I think probably the first question people have when you tell them you intend to self-publish a novel is, why?
Don’t you want a book you can hold in your hands and find while browsing the shelves of your library or in a bookstore?
And my answer would be, “Yes. Of course I do.” Those are all wonderful things, but there is also a price to pay for them. A financial price and a creative price and a price of expediency. Understanding those costs, as I’ve been learning about the business of being an author and the practical realities of the publishing industry, have influenced my decision about how and when I want to be published.
Financially, in general when an author is traditionally published they receive 7% of each book sale. Assuming the cost of a hardback book is about $20 that’s about $1.40 per book. When self-publishing the author receives about 70% of each book sale. So, even if you price your book at $2.99 you’re coming out ahead at $2.09 per book.

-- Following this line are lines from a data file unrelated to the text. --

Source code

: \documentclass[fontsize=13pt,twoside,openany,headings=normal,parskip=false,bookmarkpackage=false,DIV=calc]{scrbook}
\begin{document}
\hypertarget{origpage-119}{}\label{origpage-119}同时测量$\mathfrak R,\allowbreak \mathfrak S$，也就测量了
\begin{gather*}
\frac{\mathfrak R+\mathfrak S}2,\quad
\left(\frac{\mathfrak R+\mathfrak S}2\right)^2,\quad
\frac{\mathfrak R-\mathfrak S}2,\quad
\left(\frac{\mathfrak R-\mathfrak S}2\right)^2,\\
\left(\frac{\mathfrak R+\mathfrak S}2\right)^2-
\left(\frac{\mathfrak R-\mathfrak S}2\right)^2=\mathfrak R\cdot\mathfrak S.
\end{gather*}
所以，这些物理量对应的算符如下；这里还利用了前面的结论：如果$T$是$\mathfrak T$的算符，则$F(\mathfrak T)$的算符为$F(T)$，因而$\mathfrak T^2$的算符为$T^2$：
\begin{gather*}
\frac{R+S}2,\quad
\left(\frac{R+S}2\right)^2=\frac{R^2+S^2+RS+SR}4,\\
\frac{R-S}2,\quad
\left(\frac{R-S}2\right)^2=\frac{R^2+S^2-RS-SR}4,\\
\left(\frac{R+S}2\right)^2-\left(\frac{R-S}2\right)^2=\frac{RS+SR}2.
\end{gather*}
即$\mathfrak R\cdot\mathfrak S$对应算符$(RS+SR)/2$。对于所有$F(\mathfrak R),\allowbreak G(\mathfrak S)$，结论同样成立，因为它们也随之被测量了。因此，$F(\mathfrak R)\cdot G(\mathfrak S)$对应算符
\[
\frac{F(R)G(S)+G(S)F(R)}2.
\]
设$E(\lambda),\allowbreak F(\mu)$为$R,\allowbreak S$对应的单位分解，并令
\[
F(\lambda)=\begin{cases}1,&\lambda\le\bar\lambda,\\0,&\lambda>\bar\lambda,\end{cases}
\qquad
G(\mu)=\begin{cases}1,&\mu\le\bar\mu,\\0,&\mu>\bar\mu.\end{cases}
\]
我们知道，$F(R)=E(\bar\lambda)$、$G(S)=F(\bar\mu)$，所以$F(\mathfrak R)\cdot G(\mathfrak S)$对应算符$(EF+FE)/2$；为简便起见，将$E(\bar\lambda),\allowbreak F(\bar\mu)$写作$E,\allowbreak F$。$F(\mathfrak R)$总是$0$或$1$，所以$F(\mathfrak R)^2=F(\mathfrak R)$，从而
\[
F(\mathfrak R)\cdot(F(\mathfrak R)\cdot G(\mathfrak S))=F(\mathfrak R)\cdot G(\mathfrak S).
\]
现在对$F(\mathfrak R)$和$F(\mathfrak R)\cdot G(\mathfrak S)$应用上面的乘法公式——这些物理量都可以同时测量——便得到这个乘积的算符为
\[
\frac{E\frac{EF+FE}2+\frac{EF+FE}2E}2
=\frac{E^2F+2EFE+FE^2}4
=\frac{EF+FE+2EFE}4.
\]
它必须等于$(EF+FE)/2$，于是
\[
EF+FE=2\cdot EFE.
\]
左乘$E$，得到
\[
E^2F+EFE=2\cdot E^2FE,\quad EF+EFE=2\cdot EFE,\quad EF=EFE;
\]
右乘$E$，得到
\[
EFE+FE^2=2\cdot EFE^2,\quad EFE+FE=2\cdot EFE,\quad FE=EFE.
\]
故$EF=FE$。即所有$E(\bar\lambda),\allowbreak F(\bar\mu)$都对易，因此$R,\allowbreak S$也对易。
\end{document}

I’m speaking in wildly generic numbers, but most of the research I’ve done shows that you make as much if not more for every self-published copy than you would with a traditionally published book.
There’s a price to be paid for that as well, however, because large publishing houses have the money and experience and clout to lend toward marketing and so raise the profile of a book to increase sales that may offset per copy profitability.
Creatively, when you self-publish you lose the experience of professional editors but you get to keep all of your rights and all of the control over your story and what it becomes. The price you pay for keeping your foreign rights and your movie rights and your e-book rights and all sorts of other things publishers try to negotiate out of you is, again, mostly the visibility and clout a publishing house can offer. And the prestige of having a “real book” that has been traditionally published. But you are still completely in control of your story and keep all of the financial rewards it brings. Even if those are paltry, they are yours.
The sacrifice of not having a professional editor offer insight into your work depends quite a bit. I happen to have two amazing civilian editors who have shaped my stories and my writing and I wouldn’t be worth publishing in any format without them. I’m curious, of course, what a professional editor would say about my story. But I love that my editors know me and my work so well because they know what I’m trying to say and crystallize my ideas in a way I don’t know that anyone else could. I’m blessed to have been able to ally myself with talented people so I don’t feel I’m missing any editorial aspect in my work.
Finally, when you’re traditionally published you release, generally, a book a year. Or perhaps every couple of years. But rarely more frequently than that. Because your book has to fit into the framework of the overall publishing schedule and so is dependent on a great many things that have nothing to do with your writing pace at all (and a lot of things that do have to do with your pace). Self-publishing allows you to release the story when it’s ready, whenever that might be.
Now, I don’t know that I’m the fastest writer around. I figure a draft takes me anywhere between 20 days and 3 months. And my editors can turn a draft around in a week or two or three depending on what’s happening in their lives. I have no idea what my “average” draft count is but I’m guessing it’s going to range between 3 and 10 (but that’s a whole other post). Theoretically, I could self-publish one or two or three books a year with the only differentiating factor being how quickly I can write them.
Overall, weighing the costs and benefits of self-publishing and being traditionally published I decided I want both. I want real books and an agent and a publisher and a professional editor and I want a year long process because I’m curious about what that involves. But I also want to understand everything that comes with self-publishing and the control and the freedom and the experience of that. I want to be a hybrid author.
And once I’d decided that, I had to determine which of my books I wanted in which format. I sorted that out and the hows and whys of that choice will get their own post. But what came of it is that the novel that is most ready is the one I want to self-publish. And the one I’m still working on I want to query agents and try that road with.
Which is why I decided to self-publish this novel.